Dicevi però che hai mantenuto il punto: ti senti sempre più un corridore da Grandi Giri, ossia da classifica?
Da questo punto di vista sono convinto della scelta, pur tenendo presente che vado bene in salita ma non sono uno dei top. Cerco però di essere a quel livello, l’unica cosa che mi dispiace e che influisce un po’ sul giudizio generale sulla mia Vuelta è che avrei voluto almeno emergere in una tappa, ma i piazzamenti a Pico Villuercas e Alto de Molcalvillo sono un po’ lo specchio del mio valore in quella corsa paragonato agli altri. Ribadisco, andavano più forte, niente da dire.

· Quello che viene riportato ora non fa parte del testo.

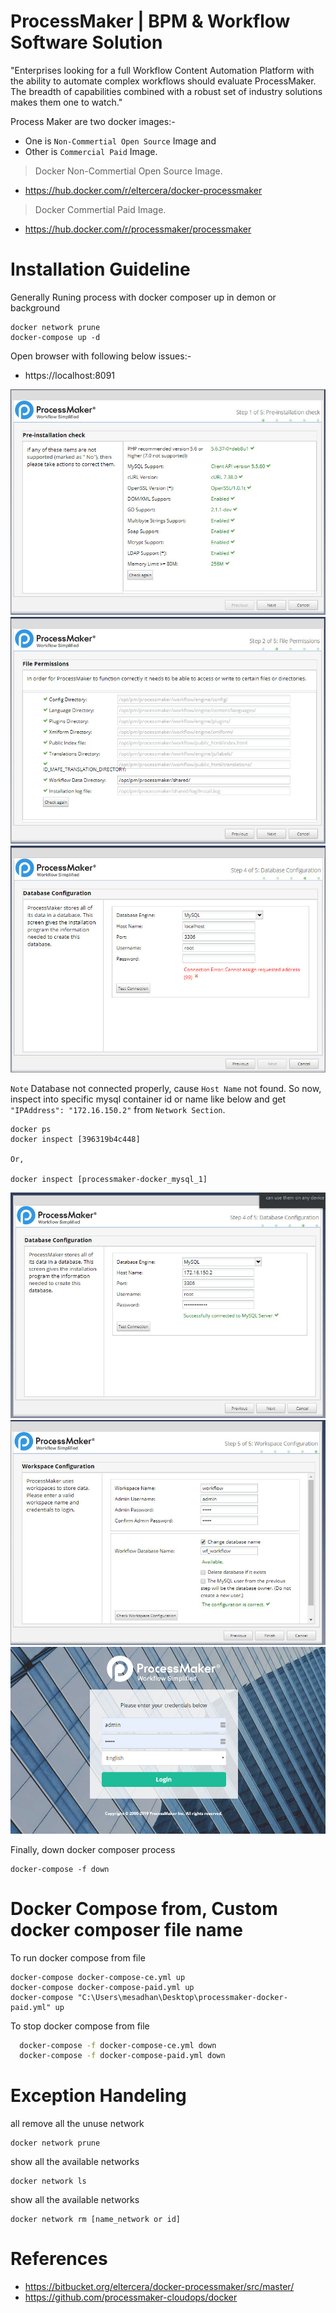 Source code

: # ProcessMaker | BPM & Workflow Software Solution

"Enterprises looking for a full Workflow Content Automation Platform with the ability to automate complex workflows should evaluate ProcessMaker. The breadth of capabilities combined with a robust set of industry solutions makes them one to watch."

Process Maker are two docker images:-

- One is `Non-Commertial Open Source` Image and 
- Other is `Commercial Paid` Image.

> Docker Non-Commertial Open Source Image.
- https://hub.docker.com/r/eltercera/docker-processmaker

>  Docker Commertial Paid Image.
- https://hub.docker.com/r/processmaker/processmaker

# Installation Guideline

Generally Runing process with docker composer up in demon or background
    
    docker network prune
    docker-compose up -d

Open browser with following below issues:-

- https://localhost:8091


![](./images/2019-10-11_02191.jpg)
![](./images/2019-10-11_02192.jpg)
![](./images/2019-10-11_02193.jpg)

`Note` Database not connected properly, cause `Host Name` not found. So now, inspect into specific mysql container id or name like below and get `"IPAddress": "172.16.150.2"` from `Network Section`. 

    docker ps
    docker inspect [396319b4c448]

    Or,

    docker inspect [processmaker-docker_mysql_1]


![](./images/2019-10-11_02194.jpg)
![](./images/2019-10-11_02195.jpg)
![](./images/2019-10-11_02196.jpg)


Finally, down  docker composer process

    docker-compose -f down




# Docker Compose from, Custom docker composer file name

To run docker compose from file

    docker-compose docker-compose-ce.yml up
    docker-compose docker-compose-paid.yml up
    docker-compose "C:\Users\mesadhan\Desktop\processmaker-docker-paid.yml" up

To stop docker compose from file

```bash
  docker-compose -f docker-compose-ce.yml down
  docker-compose -f docker-compose-paid.yml down
```


# Exception Handeling

all remove all the unuse network

    docker network prune

show all the available networks
    
    docker network ls

show all the available networks
    
    docker network rm [name_network or id] 



# References

- https://bitbucket.org/eltercera/docker-processmaker/src/master/
- https://github.com/processmaker-cloudops/docker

Questo rientra anche in un discorso più generale di ristrutturazione dell’Astana, molto attiva sul mercato e che ha preso gente proprio dedita alle corse a tappe, soprattutto per quelle medio-brevi…
Sì, è un po’ la chiave per il futuro del team nella quale io mi rispecchio, considerando che ho il contratto per il prossimo anno. Oltretutto sarà un anno decisivo per la permanenza nel WorldTour e faremo di tutto per confermarci, lavorando soprattutto nelle prove di più giorni. La squadra si sta rinforzando proprio in questi termini.
In definitiva dai un giudizio positivo sulle tue tre settimane?
Lo dico un po’ a denti stretti ma sì, anche se sono convinto che valevo di più proprio facendo il paragone con il Giro. Ho finito comunque rispecchiando la mia dimensione, anche se è chiaro che alla vigilia mi aspettavo e proponevo di più. Ma alla fine bisogna anche saper accettare il verdetto della strada.